What to work on: Filter the records below for the word "Truly". Copy each line that holds it.

(Stored data entries)

[Start of section]

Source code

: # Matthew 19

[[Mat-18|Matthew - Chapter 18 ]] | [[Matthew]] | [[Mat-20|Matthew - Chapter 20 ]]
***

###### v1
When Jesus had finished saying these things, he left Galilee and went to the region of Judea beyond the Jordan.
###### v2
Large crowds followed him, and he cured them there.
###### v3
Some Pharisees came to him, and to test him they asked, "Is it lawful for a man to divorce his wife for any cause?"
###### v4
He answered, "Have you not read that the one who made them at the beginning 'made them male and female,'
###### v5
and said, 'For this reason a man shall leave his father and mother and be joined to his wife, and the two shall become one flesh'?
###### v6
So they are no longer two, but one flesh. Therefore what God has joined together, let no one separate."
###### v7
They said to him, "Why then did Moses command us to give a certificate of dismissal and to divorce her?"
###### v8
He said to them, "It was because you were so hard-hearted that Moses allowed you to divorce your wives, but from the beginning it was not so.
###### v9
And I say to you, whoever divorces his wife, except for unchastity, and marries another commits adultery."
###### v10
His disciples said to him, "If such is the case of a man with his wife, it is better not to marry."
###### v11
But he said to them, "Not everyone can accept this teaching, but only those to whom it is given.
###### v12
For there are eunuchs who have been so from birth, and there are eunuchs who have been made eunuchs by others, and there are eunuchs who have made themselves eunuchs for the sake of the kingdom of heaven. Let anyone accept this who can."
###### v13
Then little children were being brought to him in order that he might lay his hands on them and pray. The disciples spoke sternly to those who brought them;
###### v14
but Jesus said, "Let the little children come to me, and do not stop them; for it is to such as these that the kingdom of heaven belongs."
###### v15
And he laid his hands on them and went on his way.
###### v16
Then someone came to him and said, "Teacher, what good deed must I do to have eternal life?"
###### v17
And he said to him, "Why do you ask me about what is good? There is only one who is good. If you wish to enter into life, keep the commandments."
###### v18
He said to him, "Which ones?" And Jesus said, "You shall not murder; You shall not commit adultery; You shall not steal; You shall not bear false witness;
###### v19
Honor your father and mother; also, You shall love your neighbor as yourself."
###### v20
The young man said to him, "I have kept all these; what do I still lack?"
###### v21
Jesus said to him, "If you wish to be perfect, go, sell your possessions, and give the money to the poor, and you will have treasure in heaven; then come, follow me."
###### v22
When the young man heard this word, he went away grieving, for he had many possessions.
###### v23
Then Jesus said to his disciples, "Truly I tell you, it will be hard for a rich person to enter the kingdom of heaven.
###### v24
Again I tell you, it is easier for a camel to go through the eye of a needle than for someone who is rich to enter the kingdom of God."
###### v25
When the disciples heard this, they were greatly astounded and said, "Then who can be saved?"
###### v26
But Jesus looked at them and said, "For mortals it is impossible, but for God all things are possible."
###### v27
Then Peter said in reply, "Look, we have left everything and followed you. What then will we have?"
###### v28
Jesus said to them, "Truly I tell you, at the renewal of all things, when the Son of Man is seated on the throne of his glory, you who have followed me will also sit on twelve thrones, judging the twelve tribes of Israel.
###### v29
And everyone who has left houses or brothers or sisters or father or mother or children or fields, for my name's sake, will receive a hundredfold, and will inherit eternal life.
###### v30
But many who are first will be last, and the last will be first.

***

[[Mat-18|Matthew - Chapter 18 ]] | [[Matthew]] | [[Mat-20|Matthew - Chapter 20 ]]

[End of section]
[Start of section]

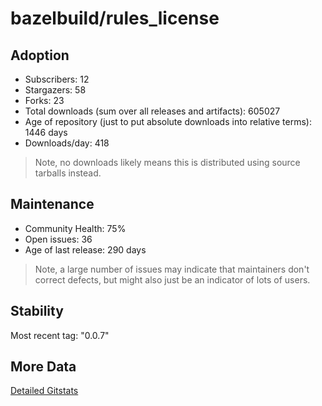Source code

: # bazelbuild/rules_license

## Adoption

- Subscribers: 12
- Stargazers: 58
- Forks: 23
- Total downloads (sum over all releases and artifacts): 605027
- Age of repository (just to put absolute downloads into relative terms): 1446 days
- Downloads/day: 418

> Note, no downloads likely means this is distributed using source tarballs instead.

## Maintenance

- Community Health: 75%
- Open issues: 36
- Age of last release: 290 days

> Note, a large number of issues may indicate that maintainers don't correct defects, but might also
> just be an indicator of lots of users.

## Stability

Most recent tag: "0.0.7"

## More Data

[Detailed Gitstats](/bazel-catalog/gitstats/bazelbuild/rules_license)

[End of section]

Worked solution:
Then Jesus said to his disciples, "Truly I tell you, it will be hard for a rich person to enter the kingdom of heaven.
Jesus said to them, "Truly I tell you, at the renewal of all things, when the Son of Man is seated on the throne of his glory, you who have followed me will also sit on twelve thrones, judging the twelve tribes of Israel.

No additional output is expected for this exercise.